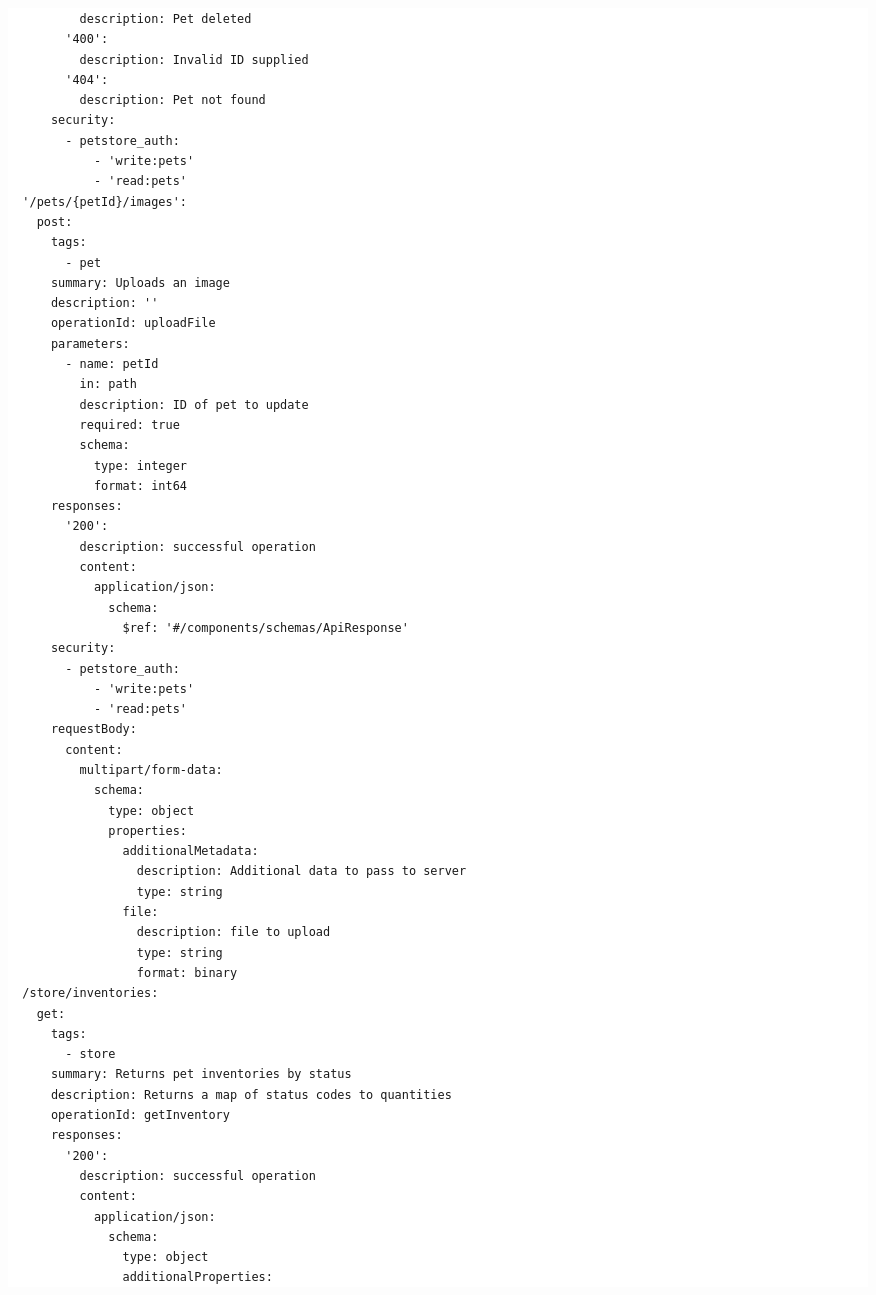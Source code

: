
 ```
          description: Pet deleted
        '400':
          description: Invalid ID supplied
        '404':
          description: Pet not found
      security:
        - petstore_auth:
            - 'write:pets'
            - 'read:pets'
  '/pets/{petId}/images':
    post:
      tags:
        - pet
      summary: Uploads an image
      description: ''
      operationId: uploadFile
      parameters:
        - name: petId
          in: path
          description: ID of pet to update
          required: true
          schema:
            type: integer
            format: int64
      responses:
        '200':
          description: successful operation
          content:
            application/json:
              schema:
                $ref: '#/components/schemas/ApiResponse'
      security:
        - petstore_auth:
            - 'write:pets'
            - 'read:pets'
      requestBody:
        content:
          multipart/form-data:
            schema:
              type: object
              properties:
                additionalMetadata:
                  description: Additional data to pass to server
                  type: string
                file:
                  description: file to upload
                  type: string
                  format: binary
  /store/inventories:
    get:
      tags:
        - store
      summary: Returns pet inventories by status
      description: Returns a map of status codes to quantities
      operationId: getInventory
      responses:
        '200':
          description: successful operation
          content:
            application/json:
              schema:
                type: object
                additionalProperties:
```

Problem description = Copy only the lines in the listing that contain "Returns".

Answer =
      summary: Returns pet inventories by status
      description: Returns a map of status codes to quantities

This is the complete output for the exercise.